Cyclomatic complexity is calculated wrongly for conjunction operators like &&

tobias-klein commented 8 years ago

Given a function like the following

bool test(bool a, bool b)
{
    return a && b;
}

The cyclomatic complexity should be 1 for a function like that, but lizard calculates 2. Basically logical conjunctions should not be part of the complexity calculation.

terryyin commented 8 years ago

return a && b;

is effectively the same as:

if (a)
    return b;
else
    return false;

Therefore it's CCN should be 2. Do you have any good reason of reference for not counting it?

tobias-klein commented 8 years ago

It's also not how other programs (like SourceMonitor) calculate cyclomatic complexity. The calculated complexity should be representing the complexity of the "control flow graph" taking into account explicit if/then/else blocks, etc. I don't think logical conjunctions are part of that. It would be good if such logical conjunctions could either be included or excluded in the calculation using an option.

terryyin commented 8 years ago

What about

void test(bool a, bool b)
{
      if (a && b) do_something();
}

By McCabe's definition, it should be counted as 3.

https://en.wikipedia.org/wiki/Cyclomatic_complexity#cite_note-mccabe76-3

mehrdad89 commented 8 years ago

@tobias-klein well, you can say that SourceMonitor is wrong in that case. CC should be counted if a loop was interpreted in a given code. @terryyin is right to do so.

tobias-klein commented 8 years ago

Yeah, you're probably right about this. I'm just not used to this kind of calculation based on what I saw before with SourceMonitor. What are other complexity calculation tools doing? Does anybody know? Do they calculate the same result as Lizard in this case?

terryyin commented 8 years ago

As far as I know, there’s very little dispute about &&, || being counted in CCN. More disputed issue is how to count switch/case. I’d like to count the number of “case”s, some like to count the “switch”es, some others like to count “case”s but ignore those without a break.

On 9 Mar 2016, at 6:02 PM, tobias-klein notifications@github.com wrote:

Yeah, you're probably right about this. I'm just not used to this kind of calculation based on what I saw before with SourceMonitor. What are other complexity calculation tools doing? Does anybody know?

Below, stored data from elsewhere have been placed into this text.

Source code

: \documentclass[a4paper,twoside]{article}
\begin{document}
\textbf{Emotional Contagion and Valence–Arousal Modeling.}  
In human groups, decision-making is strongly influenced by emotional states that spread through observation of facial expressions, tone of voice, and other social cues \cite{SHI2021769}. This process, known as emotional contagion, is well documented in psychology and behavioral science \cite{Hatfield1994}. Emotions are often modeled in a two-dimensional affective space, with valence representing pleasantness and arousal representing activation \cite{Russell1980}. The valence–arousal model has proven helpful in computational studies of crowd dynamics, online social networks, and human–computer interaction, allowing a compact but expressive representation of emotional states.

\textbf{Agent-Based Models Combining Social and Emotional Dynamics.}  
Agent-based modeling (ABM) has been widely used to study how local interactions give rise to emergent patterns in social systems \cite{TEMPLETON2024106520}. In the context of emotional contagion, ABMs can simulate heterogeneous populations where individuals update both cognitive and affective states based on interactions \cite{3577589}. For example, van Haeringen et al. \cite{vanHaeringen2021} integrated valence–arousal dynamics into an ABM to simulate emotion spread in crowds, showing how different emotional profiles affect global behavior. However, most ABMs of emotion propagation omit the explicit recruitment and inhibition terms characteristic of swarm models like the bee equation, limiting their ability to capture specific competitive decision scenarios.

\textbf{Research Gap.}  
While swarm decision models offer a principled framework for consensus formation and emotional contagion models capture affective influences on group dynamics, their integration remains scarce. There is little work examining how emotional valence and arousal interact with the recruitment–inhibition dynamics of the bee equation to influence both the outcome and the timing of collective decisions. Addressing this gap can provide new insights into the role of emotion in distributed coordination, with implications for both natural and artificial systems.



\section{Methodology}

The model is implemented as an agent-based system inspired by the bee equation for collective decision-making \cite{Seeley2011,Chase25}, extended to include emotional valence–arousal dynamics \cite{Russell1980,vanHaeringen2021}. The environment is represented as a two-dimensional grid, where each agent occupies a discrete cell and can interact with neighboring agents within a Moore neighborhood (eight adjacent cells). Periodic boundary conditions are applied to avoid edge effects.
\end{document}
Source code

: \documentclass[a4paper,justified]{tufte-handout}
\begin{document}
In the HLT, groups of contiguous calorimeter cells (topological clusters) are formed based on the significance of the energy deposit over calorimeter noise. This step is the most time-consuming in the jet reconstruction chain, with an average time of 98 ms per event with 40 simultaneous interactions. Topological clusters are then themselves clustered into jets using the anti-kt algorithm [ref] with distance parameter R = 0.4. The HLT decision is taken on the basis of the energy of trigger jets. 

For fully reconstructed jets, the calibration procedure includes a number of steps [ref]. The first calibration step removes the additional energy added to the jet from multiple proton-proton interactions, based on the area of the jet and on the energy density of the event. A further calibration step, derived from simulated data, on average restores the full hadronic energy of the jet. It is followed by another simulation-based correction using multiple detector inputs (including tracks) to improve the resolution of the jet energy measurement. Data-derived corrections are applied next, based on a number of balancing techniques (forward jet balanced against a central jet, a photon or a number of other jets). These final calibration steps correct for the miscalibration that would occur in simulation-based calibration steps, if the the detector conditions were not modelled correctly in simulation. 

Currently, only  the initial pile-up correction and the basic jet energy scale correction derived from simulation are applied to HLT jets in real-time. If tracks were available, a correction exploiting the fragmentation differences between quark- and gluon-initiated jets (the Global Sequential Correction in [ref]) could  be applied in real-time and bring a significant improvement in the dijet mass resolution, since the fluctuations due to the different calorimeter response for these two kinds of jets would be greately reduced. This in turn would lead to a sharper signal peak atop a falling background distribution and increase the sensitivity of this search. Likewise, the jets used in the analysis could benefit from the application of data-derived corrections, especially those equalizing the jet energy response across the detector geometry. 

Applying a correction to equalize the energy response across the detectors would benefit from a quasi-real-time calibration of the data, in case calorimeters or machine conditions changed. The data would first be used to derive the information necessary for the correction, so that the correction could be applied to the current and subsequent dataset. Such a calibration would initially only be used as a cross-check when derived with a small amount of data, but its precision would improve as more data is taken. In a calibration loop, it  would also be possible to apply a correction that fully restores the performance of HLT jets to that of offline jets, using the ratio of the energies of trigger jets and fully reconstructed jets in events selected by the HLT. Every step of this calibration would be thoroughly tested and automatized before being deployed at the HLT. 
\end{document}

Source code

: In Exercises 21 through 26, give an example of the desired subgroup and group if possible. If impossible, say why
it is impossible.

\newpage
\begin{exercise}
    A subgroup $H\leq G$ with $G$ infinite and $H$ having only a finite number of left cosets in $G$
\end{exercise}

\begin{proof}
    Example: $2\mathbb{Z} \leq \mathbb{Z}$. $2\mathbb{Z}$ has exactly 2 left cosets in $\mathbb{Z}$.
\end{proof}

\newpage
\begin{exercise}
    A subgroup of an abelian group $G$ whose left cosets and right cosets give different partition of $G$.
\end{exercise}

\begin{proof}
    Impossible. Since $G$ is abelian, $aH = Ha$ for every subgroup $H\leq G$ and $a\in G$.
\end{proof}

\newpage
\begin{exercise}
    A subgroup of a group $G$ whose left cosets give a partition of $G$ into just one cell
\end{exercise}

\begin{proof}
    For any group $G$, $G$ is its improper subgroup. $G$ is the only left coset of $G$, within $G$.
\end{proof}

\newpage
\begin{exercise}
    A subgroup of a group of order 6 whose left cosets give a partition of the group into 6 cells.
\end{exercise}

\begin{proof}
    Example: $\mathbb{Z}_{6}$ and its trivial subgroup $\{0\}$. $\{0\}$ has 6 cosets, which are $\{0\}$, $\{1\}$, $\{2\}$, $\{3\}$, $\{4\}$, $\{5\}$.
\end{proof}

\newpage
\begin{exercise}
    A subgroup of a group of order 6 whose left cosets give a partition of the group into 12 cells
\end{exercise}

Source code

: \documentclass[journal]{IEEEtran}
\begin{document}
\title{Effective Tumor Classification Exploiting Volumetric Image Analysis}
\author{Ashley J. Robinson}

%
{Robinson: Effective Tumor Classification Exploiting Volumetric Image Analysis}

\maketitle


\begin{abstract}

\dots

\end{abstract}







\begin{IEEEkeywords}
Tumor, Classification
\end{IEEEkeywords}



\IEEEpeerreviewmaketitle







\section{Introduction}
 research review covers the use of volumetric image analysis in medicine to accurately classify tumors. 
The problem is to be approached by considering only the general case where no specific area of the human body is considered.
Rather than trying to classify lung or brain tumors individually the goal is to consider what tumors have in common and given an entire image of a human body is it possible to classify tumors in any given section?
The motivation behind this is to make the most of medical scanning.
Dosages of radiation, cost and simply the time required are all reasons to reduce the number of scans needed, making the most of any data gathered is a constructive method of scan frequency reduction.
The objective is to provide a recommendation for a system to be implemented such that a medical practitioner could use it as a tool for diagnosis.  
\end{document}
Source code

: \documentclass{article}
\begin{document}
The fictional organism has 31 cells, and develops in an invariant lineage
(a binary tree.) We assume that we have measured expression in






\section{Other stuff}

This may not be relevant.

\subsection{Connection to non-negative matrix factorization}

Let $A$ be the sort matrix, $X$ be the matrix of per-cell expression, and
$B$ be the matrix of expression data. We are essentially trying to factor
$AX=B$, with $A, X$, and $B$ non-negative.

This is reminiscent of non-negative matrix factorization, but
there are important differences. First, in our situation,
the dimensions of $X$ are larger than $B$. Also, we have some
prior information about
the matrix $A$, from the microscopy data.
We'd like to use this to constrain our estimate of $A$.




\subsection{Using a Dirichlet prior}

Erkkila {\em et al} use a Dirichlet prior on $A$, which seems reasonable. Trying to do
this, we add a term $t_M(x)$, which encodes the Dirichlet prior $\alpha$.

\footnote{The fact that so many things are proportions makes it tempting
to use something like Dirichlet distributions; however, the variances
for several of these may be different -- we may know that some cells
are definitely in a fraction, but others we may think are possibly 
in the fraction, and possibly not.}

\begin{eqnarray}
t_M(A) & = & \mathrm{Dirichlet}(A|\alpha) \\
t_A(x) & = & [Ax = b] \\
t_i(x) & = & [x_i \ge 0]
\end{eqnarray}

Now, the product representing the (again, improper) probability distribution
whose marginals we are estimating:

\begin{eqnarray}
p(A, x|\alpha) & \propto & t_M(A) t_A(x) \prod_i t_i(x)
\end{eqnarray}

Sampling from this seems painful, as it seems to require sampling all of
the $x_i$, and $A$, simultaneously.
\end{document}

Do they calculate the same result as Lizard in this case?

— Reply to this email directly or view it on GitHub https://github.com/terryyin/lizard/issues/105#issuecomment-194218471.

mehrdad89 commented 8 years ago

I think I agree with not counting case/switch statements in CC due to the readability of the code and how readability is a much more important factor in maintainability of a code.

terryyin commented 8 years ago

Can you give me an example of switch case?

A truly trivial switch case sometimes can be transformed into a data table, in which there’s no condition at all. If it couldn’t, they could be just as complex as many ifs. E.g. in Python there’s not switch/case, only if, elif, because they are essentially the same.

However I don’t want my “opinion” bias the tool, so I provided an option for the “modified” CCN.

On 9 Mar 2016, at 6:16 PM, Mehrdad Meh notifications@github.com wrote:

I think I agree with not counting case/switch statements in CC due to the readability of the code and how readability is a much more important factor in maintainability of a code.

— Reply to this email directly or view it on GitHub https://github.com/terryyin/lizard/issues/105#issuecomment-194223819.

mehrdad89 commented 8 years ago

Actually, I agree with you that is some cases switch/case statements can be used with the same purpose as if statements. Therefore, it is difficult to know which ones should be considered as one. But, I think experienced developers use switch/case statements when they don't have any other option (or they think it's better to do so) due to the complexity of the requirement of the code. Thus, I agree with not counting the case/switch statement. However, I share the same concern as you do on this issue and I am with the given option in this matter.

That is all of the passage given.